New Australian technology that aims to deter kangaroos from hopping into harm’s way on rural roads could be exported to other countries to deter similar roadside dangers such as deer and moose.

Volkswagen Australia – working with the University of Melbourne and wildlife rescue service WIRES – has unveiled an experimental VW badge that emits a high frequency noise to scare off kangaroos.

And despite the timing of the announcement, this is not an April Fools Joke. 

Representatives involved in the project have told EFTM they have already received interest from Volkswagen in Europe to reduce the risk of deer and moose strikes – if further testing proves successful.

The technology – dubbed ‘RooBadge’ because it is embedded into the VW logo on the front – is connected to the in-car infotainment system and can alter the frequency and tone depending on the vehicle’s geographic location.

Because not one signal type can be heard by all species, experts say, the VW badge emits different signals and tones depending on the species of kangaroo likely to be in a particular area.

In the information provided so far, it is unclear if the noise is audible to the human ear.

While there have been numerous types of kangaroo deterrents fitted to vehicles as aftermarket accessories for decades, none have been scientifically proven.

However, experts believe the VW system is the closest yet to a breakthrough and further testing is underway after some early encouraging results.

In a media statement Volkswagen says the latest kangaroo deterrent technology was developed over three years in consultation with DDB Group, the University of Melbourne, and WIRES.

For now it is unclear when the technology might be available to the public and what the likely cost would be. But representatives say the intention is to introduce the technology once it has been scientifically proven.

Data shows kangaroo strikes represent up to 90 per cent of wildlife crashes in Australia.

As per a statement from Volkswagen Australia: “Connecting to an in-car app, RooBadge calibrates a vehicle’s GPS coordinates with kangaroo distribution data.”

The circular disc – 17cm in diameter – replaces the current Volkswagen badge.
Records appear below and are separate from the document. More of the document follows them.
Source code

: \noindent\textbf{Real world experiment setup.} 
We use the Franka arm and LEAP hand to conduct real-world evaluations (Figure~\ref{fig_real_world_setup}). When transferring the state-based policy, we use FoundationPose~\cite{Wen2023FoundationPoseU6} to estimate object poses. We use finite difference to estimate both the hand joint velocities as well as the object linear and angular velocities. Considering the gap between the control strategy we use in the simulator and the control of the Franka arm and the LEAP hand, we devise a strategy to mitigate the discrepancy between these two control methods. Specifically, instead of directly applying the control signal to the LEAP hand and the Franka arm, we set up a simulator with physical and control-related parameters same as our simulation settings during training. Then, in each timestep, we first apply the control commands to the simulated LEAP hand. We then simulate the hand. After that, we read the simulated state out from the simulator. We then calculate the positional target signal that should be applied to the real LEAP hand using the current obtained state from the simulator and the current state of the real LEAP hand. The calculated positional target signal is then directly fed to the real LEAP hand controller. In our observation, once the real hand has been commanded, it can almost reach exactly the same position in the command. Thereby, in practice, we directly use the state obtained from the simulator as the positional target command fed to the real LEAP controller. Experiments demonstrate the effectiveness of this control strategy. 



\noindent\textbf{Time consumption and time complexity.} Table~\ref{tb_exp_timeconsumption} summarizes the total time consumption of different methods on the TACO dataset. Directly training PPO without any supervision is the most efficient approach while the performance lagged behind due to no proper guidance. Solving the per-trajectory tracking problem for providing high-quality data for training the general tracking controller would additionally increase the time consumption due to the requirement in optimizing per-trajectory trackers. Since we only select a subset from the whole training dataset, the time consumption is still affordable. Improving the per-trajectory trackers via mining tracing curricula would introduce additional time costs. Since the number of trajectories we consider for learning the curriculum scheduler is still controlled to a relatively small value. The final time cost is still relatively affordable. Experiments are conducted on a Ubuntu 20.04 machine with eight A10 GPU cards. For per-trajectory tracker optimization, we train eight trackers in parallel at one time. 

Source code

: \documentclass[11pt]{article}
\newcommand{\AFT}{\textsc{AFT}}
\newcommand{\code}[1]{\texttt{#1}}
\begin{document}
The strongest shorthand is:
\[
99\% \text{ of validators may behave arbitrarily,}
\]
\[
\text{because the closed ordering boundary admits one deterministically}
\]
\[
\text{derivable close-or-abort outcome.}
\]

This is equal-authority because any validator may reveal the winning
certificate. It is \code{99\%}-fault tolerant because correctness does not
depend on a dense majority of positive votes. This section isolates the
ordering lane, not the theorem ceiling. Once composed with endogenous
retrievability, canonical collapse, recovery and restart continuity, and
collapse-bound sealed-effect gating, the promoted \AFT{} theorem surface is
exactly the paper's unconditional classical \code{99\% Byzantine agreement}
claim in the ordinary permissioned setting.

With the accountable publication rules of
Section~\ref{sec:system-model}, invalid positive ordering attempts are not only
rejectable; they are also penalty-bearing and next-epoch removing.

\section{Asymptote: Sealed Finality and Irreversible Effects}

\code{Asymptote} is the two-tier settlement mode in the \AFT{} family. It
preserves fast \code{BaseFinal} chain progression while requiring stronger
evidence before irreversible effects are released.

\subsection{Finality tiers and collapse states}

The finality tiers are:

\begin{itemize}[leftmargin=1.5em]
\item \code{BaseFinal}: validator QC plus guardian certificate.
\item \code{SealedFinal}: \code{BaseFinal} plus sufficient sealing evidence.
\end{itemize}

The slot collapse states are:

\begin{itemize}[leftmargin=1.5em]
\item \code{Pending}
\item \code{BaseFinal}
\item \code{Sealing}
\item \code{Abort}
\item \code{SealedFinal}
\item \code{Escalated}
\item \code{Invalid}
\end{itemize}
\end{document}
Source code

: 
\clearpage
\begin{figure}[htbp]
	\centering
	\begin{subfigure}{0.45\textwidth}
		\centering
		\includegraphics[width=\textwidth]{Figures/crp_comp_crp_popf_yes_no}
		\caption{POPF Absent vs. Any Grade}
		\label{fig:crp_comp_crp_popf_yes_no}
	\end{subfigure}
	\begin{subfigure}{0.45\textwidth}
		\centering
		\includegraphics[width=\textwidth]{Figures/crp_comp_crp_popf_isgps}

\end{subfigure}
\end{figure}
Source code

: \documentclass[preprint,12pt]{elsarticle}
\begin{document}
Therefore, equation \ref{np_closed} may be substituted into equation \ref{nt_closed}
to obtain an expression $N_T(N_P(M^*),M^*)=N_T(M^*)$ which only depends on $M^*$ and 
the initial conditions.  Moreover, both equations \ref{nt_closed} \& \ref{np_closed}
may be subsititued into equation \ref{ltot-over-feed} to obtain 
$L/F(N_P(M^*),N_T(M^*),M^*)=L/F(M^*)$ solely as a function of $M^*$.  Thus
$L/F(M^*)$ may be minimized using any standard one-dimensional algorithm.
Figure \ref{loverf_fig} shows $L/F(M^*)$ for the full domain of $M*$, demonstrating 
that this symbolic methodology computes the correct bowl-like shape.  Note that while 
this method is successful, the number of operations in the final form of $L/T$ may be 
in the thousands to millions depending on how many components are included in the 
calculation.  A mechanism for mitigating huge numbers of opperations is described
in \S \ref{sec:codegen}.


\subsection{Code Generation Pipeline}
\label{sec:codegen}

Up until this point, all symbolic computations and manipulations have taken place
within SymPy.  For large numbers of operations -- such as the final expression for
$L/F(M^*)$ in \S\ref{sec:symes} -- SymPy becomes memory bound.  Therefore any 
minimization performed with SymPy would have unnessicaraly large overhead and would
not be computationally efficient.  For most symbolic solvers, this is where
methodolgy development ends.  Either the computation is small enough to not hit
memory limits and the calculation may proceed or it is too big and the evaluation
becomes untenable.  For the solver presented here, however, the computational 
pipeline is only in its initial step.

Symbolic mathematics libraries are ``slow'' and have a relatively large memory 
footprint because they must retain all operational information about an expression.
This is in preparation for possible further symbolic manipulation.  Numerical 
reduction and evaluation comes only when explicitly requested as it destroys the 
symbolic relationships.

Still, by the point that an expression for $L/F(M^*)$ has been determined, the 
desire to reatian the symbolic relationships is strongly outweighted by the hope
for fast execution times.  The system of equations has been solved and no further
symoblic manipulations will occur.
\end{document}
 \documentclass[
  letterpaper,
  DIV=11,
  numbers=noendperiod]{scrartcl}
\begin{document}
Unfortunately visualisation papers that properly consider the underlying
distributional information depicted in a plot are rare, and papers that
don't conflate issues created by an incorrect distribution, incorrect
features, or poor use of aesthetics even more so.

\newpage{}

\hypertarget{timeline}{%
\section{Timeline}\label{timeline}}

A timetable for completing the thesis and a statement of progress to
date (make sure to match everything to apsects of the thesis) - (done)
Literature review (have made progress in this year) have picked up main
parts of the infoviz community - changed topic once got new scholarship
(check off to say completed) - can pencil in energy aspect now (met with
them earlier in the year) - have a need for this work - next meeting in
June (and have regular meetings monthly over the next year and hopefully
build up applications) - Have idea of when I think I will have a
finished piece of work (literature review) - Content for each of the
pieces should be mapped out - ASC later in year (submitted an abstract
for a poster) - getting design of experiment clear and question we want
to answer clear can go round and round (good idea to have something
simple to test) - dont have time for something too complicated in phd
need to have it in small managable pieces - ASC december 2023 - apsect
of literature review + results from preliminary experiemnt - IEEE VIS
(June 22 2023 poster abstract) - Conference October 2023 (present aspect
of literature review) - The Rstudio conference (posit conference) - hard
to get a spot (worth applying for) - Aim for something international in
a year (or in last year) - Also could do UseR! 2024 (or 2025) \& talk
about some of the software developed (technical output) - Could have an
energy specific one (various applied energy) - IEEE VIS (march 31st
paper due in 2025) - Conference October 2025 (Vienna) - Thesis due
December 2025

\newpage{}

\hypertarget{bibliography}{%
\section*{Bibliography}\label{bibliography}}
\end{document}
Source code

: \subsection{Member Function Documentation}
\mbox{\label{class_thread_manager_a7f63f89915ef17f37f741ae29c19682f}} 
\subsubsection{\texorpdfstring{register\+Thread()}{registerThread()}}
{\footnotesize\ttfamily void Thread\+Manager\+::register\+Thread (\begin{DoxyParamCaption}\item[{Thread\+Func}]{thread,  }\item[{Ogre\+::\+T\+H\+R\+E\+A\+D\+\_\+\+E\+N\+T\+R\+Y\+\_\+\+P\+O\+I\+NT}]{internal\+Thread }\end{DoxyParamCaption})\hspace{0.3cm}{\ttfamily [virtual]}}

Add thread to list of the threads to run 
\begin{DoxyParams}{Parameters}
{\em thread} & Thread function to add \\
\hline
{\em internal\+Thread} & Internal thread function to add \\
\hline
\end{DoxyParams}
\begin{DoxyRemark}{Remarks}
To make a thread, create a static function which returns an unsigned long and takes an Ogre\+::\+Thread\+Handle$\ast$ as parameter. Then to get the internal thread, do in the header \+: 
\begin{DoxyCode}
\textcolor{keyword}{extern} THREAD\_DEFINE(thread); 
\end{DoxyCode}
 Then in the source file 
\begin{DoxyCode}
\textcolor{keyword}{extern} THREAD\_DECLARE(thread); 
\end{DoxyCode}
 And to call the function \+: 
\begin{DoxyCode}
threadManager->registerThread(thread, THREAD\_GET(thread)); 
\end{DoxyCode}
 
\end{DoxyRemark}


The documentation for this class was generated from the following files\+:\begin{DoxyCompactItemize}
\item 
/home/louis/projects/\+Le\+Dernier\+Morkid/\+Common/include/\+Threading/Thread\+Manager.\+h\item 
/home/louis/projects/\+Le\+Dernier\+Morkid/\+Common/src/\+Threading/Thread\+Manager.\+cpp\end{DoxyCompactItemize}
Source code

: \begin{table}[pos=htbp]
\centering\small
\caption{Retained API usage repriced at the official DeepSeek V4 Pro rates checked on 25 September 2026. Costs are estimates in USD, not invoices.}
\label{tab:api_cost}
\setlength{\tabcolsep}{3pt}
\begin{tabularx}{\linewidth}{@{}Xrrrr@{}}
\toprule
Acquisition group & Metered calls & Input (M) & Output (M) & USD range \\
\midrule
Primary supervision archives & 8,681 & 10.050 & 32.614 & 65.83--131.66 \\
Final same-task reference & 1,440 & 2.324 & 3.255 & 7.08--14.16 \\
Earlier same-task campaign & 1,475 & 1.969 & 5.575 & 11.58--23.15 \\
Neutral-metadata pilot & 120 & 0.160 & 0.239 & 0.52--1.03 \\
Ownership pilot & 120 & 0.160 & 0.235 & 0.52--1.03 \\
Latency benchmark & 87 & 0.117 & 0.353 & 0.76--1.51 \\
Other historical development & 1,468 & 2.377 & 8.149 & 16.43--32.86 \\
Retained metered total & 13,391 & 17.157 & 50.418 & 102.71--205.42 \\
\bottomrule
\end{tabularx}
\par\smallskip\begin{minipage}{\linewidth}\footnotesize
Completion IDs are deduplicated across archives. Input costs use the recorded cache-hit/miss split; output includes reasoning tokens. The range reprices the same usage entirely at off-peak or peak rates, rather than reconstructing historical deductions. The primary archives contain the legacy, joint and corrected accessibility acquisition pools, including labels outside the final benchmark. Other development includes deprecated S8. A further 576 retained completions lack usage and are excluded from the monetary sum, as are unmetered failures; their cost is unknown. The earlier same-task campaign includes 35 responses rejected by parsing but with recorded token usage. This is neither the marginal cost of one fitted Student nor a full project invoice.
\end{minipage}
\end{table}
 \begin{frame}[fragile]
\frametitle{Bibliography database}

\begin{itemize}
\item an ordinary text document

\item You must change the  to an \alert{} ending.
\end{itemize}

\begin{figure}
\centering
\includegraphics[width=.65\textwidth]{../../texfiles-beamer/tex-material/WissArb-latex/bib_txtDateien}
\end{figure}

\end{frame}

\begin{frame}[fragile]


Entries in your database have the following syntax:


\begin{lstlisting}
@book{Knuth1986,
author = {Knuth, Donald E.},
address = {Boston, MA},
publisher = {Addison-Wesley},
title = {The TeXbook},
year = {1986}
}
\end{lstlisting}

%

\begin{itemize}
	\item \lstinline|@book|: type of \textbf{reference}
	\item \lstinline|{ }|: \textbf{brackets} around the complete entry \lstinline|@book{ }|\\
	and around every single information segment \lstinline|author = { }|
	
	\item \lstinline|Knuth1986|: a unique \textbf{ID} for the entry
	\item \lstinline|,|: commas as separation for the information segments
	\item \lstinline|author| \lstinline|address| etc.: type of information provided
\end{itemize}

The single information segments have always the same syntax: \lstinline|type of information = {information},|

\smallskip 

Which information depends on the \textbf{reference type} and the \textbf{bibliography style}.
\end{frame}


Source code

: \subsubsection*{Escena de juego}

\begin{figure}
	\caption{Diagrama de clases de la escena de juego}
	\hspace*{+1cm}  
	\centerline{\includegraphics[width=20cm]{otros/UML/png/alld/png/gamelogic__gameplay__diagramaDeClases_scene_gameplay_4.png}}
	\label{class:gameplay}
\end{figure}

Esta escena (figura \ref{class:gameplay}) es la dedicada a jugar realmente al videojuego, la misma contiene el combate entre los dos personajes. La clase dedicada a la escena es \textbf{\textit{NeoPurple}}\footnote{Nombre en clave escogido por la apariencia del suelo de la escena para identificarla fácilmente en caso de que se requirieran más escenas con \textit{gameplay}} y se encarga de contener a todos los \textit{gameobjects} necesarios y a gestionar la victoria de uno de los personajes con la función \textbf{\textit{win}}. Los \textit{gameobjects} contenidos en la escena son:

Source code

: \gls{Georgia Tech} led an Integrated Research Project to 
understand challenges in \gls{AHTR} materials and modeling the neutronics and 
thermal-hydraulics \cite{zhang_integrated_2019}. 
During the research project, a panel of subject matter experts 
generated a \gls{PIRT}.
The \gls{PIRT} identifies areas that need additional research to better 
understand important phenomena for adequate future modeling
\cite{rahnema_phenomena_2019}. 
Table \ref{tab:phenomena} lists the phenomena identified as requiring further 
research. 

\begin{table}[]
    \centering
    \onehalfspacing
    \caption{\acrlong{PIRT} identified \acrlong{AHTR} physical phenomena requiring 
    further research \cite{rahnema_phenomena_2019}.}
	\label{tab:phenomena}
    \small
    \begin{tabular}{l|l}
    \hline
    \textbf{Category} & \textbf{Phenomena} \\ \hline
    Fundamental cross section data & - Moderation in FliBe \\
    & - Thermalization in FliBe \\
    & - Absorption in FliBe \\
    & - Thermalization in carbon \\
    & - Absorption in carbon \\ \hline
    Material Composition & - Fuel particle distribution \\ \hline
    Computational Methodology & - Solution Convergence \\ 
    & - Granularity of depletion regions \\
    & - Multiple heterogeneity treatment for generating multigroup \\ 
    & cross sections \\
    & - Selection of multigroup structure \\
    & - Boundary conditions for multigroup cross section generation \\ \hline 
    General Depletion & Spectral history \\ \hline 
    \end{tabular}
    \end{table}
Volkswagen says the technology “conveys a unique audio deterrent for the kangaroo species that inhabits the vehicle’s particular location.

“A mixture of natural and artificial sounds is mixed in real time and projected in a high frequency audio signal.

“After extensive trials, permission has been obtained from the University of Melbourne Office of Research Ethics and Integrity to move into Stage Four trials, involving kangaroos in the wild.

“While there have existed for some time supposed deterrent devices, none have been scientifically developed or proven.

“[RooBadge does] something no kangaroo deterrent has been able to do before,” Melbourne University’s Associate Professor Graeme Coulson said in a media statement.

“It’s difficult to produce a single sound that will deter all kangaroos, because the species are different to each other. Using advancement in car technology we can change the sound deterrent by GPS location.

“We have worked on sounds that will be meaningful to Eastern Grey Kangaroos, things like dingo calls, alarm calls made by birds and the alarm thumps that kangaroos make to warn each other. We will then be able to tweak the sound for other species.”

WIRES spokesperson John Grant said in a media statement: “Kangaroo collisions are increasing every year and with more motorists on the roads … we are expecting a spike in rescue calls for injured adults and displaced joeys.

“WIRES is grateful to automotive companies like Volkswagen for researching and developing solutions to better protect both our kangaroos and motorists.”

Director of Volkswagen Commercial Vehicles Ryan Davies said in a media statement: “Why is Volkswagen investing time and energy in this project? Because we can and it’s the right thing to do.

“A collision with a [kangaroo] can be devastating. It is not easily forgotten once seen, and certainly not if experienced. 

“Then there’s the possibility of a front-on collision with an approaching vehicle at country road speeds when one driver is trying to avoid striking a kangaroo. These are even more likely to have a fatal human outcome.”

The University of Melbourne’s Dr Helen Bender, who research has been used extensively in this project, said in a media statement: “Roadkill is a problem all around the world. What’s interesting about deer relative to kangaroos is that they’re very similar in body size, head size, and ear size.

“What we know from science is that the ear shape in the head shape tells us that they probably have similar hearing ranges. So, whatever we learn has transferability to the deer as well.”